Every line below that has the string "modeling" adds one to the count. Give that count by itself.

[Source texts of formatted documents]
┄┄┄┄┄┄┄┄┄┄
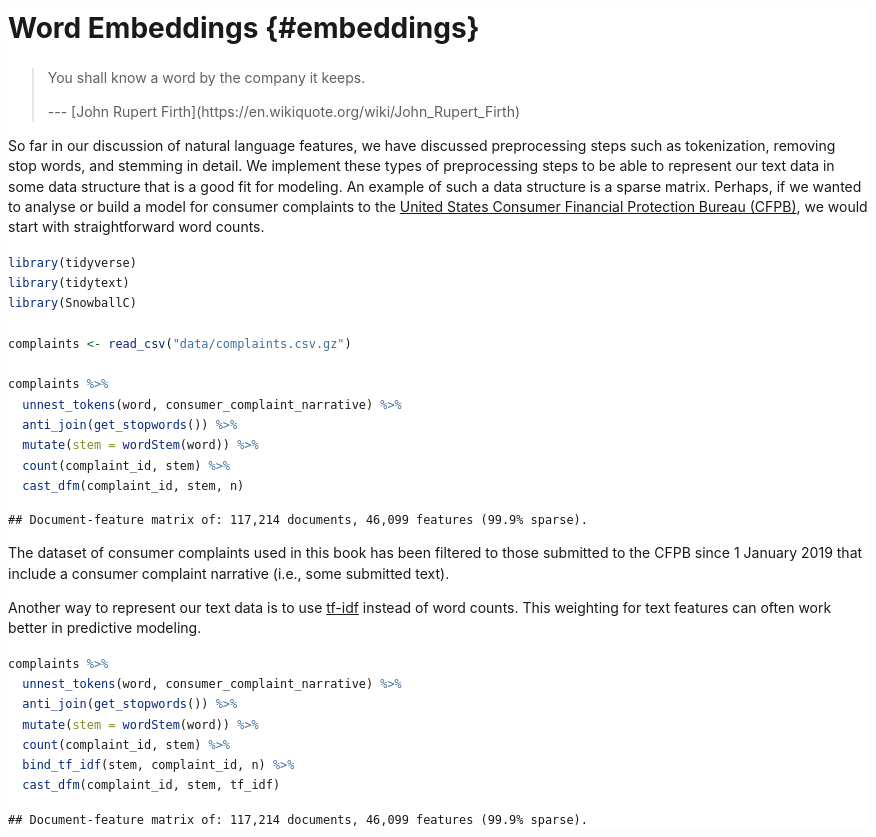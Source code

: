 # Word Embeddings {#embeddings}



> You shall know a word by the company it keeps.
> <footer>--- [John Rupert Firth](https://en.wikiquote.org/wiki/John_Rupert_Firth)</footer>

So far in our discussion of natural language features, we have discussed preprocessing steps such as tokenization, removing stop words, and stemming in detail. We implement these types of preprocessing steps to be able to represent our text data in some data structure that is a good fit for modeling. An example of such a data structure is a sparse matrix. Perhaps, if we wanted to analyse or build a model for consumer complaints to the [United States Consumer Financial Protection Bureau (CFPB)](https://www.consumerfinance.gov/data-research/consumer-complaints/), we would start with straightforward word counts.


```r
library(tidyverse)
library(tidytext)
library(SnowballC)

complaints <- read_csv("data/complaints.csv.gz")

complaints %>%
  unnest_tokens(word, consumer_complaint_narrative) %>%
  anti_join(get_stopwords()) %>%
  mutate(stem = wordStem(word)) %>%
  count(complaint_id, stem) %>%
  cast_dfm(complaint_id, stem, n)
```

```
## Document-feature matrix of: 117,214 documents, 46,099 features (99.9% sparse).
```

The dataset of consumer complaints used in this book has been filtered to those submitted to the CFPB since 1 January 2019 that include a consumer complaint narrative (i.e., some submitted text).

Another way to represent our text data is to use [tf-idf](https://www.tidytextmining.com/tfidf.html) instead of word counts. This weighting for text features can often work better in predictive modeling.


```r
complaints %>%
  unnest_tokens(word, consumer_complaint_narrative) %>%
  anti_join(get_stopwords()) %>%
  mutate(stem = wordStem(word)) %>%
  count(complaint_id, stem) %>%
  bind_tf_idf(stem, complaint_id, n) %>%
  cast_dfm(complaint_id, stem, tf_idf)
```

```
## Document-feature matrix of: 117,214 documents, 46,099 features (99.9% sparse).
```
┄┄┄┄┄┄┄┄┄┄
§ **SOLUTION TO THE EXERCISE**:
2